Acho que todos nós, em alguma época de nossas vidas, tivemos um cofrinho assim. E, de tanto a gente ouvir falar em crise, em falta de tanta coisa, numa época onde não se fala mais em poupar, mas em gastar  tudo com o cotidiano que ficou mais caro e difícil. Pois é nessa época que eu venho aqui para lembrar do nosso amigo o porquinho.

Eu consultei o jornal e vi que os juros que a caderneta de poupança  está oferecendo é tão baixo que é como se não tivéssemos com o dinheiro num Banco, para quem pagamos taxas para ali deixa-lo. Foi nesse momento que me veio à lembrança o cofrinho do porquinho. Vamos fazer uma experiência?

Bem, para começar, se você ainda não possui um, está na hora de investir num desses cofrinhos bem simples, de plástico, sem qualquer detalhe tipo abertura para tirar dinheiro, contagem do quanto tem lá dentro, enfim, vamos ao mais simples, certo? Mas isso também é uma escolha sua: o tamanho do cofre e seu tipo.

Marque na sua agenda, ou folhinha, a data desse começo e coloque no seu cofrinho  R$1,00 (minha sugestão mais simples, para que todos possam fazer), diariamente, sim, todos os dias deposite no seu banco pessoal  esse valor e procure não falhar, para que o resultado esperado aconteça. Gosto de estabelecer de 1º ao 30º dia, porque geralmente no final do mês recebemos a mesada, o salário, a aposentadoria, enfim, entra algum dinheiro e aí, podemos estabelecer o índice para os juros (a escolha não depende de ninguém, só de nós). O valor a ser depositado todos os dias e os juros são escolhas muito pessoais, cada um tem um valor, certo? Escolha o seu.

Quando completar 30 dias contando da data que você começou, estabeleça, como banqueiro  que é, uma taxa de juros que acredita ser digna do seu dinheiro investido. Não faça como o governo vem fazendo e sim, valorize sua poupança. Estou acreditando que ao completar 30 dias vou merecer um valor perto de 20% para somar ao que tenho investido. Assim, se eu coloco no porquinho  R$1,00 por dia, no fim de trinta dias terei R$30,00 que, acrescido de 20% (R$30,00 + 20% = R$36,00).

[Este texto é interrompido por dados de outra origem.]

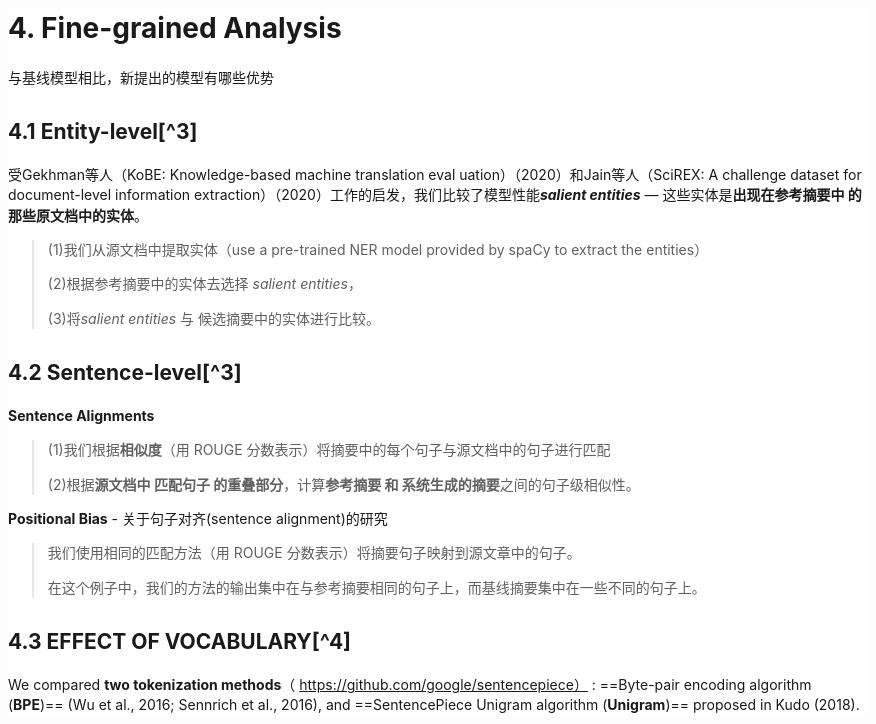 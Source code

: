 



# 4. Fine-grained Analysis

与基线模型相比，新提出的模型有哪些优势

##  4.1 Entity-level[^3]

受Gekhman等人（KoBE: Knowledge-based machine translation eval uation）（2020）和Jain等人（SciREX: A challenge dataset for document-level information extraction）（2020）工作的启发，我们比较了模型性能***salient entities*** — 这些实体是**出现在参考摘要中 的那些原文档中的实体**。

> (1)我们从源文档中提取实体（use a pre-trained NER model provided by spaCy to extract the entities）
>
> (2)根据参考摘要中的实体去选择 *salient entities*，
>
> (3)将*salient entities* 与 候选摘要中的实体进行比较。



## 4.2 Sentence-level[^3]

**Sentence Alignments**

> (1)我们根据**相似度**（用 ROUGE 分数表示）将摘要中的每个句子与源文档中的句子进行匹配
>
> (2)根据**源文档中 匹配句子 的重叠部分**，计算**参考摘要 和 系统生成的摘要**之间的句子级相似性。



**Positional Bias** - 关于句子对齐(sentence alignment)的研究

> 我们使用相同的匹配方法（用 ROUGE 分数表示）将摘要句子映射到源文章中的句子。
>
> 在这个例子中，我们的方法的输出集中在与参考摘要相同的句子上，而基线摘要集中在一些不同的句子上。



## 4.3 EFFECT OF VOCABULARY[^4]

We compared **two tokenization methods**（ https://github.com/google/sentencepiece） : ==Byte-pair encoding algorithm (**BPE**)== (Wu et al., 2016; Sennrich et al., 2016), and ==SentencePiece Unigram algorithm (**Unigram**)== proposed in Kudo (2018).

 No 30º dia, além de R$1,00 vou depositar também os juros – R$6,00. E lá estarão R$36,00 que vão ser acrescidos diariamente de R$1,00 durante os próximos 30 dias, quando novamente haverá aquela taxa que eu, como banqueiro, vou determinar para aquele primeiro valor (R$30,00). Pode ser mais ou menos que 20% – quem calcula sou eu. E assim, mês a mês, esse valor vai se somando.

Você é o dono do seu investimento, cujo prazo será aquele que achar melhor. Eu estou pensando em Dezembro – mês de Natal, de presentes, de almoços com amigos, daquela viagenzinha curta, de despesas que a gente nem sempre espera. E, pelas minhas contas, deverei ter nas mãos, perto de R$600,00.

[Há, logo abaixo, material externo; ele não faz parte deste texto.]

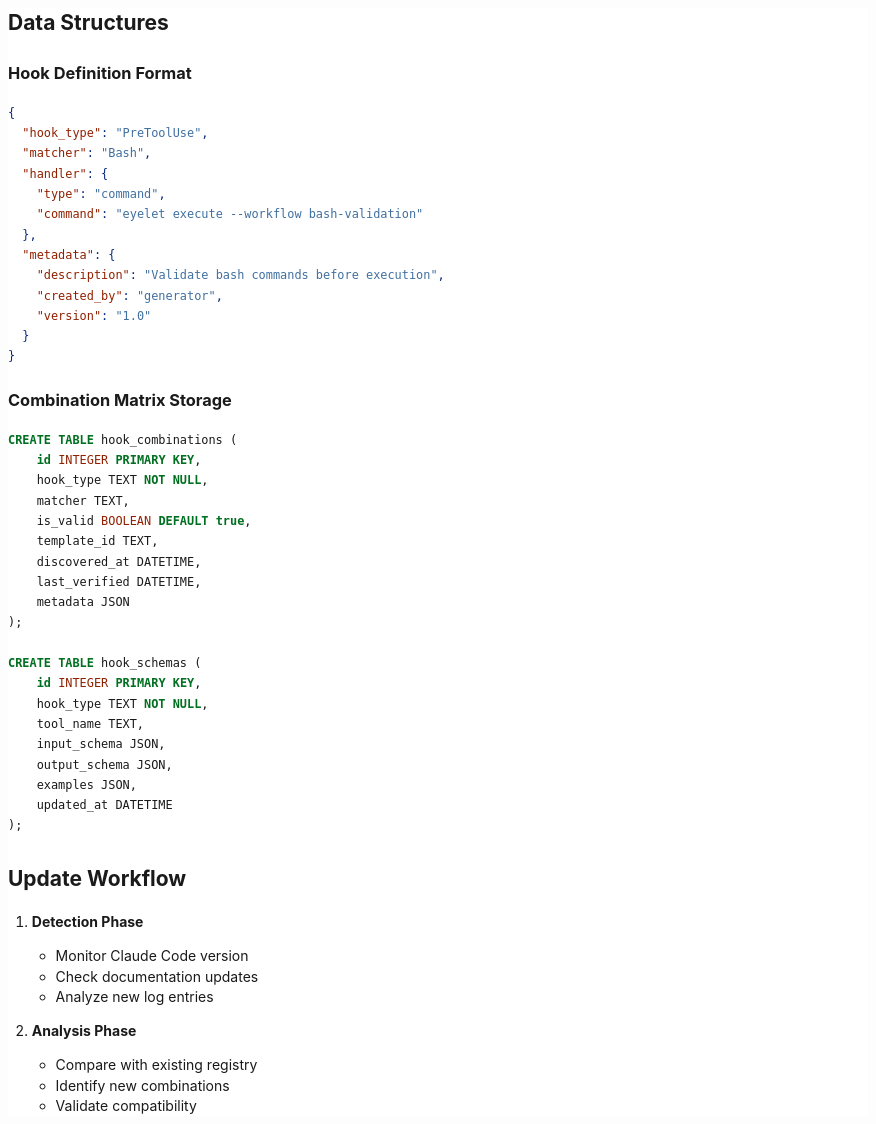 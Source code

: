 ## Data Structures

### Hook Definition Format
```json
{
  "hook_type": "PreToolUse",
  "matcher": "Bash",
  "handler": {
    "type": "command",
    "command": "eyelet execute --workflow bash-validation"
  },
  "metadata": {
    "description": "Validate bash commands before execution",
    "created_by": "generator",
    "version": "1.0"
  }
}
```

### Combination Matrix Storage
```sql
CREATE TABLE hook_combinations (
    id INTEGER PRIMARY KEY,
    hook_type TEXT NOT NULL,
    matcher TEXT,
    is_valid BOOLEAN DEFAULT true,
    template_id TEXT,
    discovered_at DATETIME,
    last_verified DATETIME,
    metadata JSON
);

CREATE TABLE hook_schemas (
    id INTEGER PRIMARY KEY,
    hook_type TEXT NOT NULL,
    tool_name TEXT,
    input_schema JSON,
    output_schema JSON,
    examples JSON,
    updated_at DATETIME
);
```

## Update Workflow

1. **Detection Phase**
   - Monitor Claude Code version
   - Check documentation updates
   - Analyze new log entries

2. **Analysis Phase**
   - Compare with existing registry
   - Identify new combinations
   - Validate compatibility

Deu para entender?  Tudo será estabelecido de acordo com os valores que você escolher. A perseverança no negócio também é de sua inteira responsabilidade.

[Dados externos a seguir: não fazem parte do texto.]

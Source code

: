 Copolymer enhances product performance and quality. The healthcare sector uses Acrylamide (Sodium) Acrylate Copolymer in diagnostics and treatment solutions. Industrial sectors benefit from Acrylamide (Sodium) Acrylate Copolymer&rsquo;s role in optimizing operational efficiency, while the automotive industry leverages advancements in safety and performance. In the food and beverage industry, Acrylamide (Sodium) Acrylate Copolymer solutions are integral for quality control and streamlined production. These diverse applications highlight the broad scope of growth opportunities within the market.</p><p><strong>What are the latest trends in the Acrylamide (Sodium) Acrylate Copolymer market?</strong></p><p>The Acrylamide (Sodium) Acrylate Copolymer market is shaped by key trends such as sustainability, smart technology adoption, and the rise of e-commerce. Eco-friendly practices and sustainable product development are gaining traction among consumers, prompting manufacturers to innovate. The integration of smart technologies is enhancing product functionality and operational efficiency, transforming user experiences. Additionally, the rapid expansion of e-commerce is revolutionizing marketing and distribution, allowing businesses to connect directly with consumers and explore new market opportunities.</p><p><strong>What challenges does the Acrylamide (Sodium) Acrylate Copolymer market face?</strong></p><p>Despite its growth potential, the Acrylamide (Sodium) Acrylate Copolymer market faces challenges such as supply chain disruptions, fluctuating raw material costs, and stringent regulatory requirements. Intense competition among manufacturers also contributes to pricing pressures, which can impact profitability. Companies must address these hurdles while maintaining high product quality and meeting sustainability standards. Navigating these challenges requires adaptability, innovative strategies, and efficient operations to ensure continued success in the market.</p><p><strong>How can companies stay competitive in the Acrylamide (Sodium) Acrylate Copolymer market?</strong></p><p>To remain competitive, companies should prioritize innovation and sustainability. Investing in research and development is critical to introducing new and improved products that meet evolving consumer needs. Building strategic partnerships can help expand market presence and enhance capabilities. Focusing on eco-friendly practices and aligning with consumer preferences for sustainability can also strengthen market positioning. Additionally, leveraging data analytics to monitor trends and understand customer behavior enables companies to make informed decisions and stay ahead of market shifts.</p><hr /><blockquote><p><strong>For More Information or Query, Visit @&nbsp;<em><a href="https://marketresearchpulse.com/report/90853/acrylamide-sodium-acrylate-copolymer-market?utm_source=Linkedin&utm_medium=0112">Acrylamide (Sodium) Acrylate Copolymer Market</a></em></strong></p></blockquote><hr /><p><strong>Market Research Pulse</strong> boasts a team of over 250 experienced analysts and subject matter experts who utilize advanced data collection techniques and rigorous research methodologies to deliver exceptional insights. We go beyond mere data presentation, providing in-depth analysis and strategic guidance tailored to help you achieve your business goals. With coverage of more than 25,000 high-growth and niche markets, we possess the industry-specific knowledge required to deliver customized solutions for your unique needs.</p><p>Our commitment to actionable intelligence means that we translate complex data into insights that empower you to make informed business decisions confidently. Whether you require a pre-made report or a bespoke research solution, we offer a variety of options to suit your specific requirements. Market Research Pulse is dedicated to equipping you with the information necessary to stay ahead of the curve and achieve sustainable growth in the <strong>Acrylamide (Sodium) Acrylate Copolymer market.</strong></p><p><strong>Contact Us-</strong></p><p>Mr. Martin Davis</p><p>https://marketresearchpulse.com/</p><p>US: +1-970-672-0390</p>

Eu já comecei e se você quiser, pode fazer o mesmo. Tem mais, pode espalhar pela família, dê cofrinhos de presente principalmente onde haja crianças, que se revelam muito melhores poupadoras que os adultos. É uma forma de educa-las visando economizar com um foco em alguma coisa que deseje comprar no futuro. Para os pequeninos, podemos sugerir que seja um porquinho  para mandar para o Papai Noel  comprar presentes no Natal. Bem, ideias são muitas e você vai saber a que se aplica melhor ao seu porquinho.

Num tempo de crise, o medo dela pode atrair mais escassez, fujamos do medo e vamos aprender a nos governar sozinhos  e ainda tirar proveito das “várias oportunidades que num momento de crise costumam aparecer”, como disse o pensador Albert Einstein.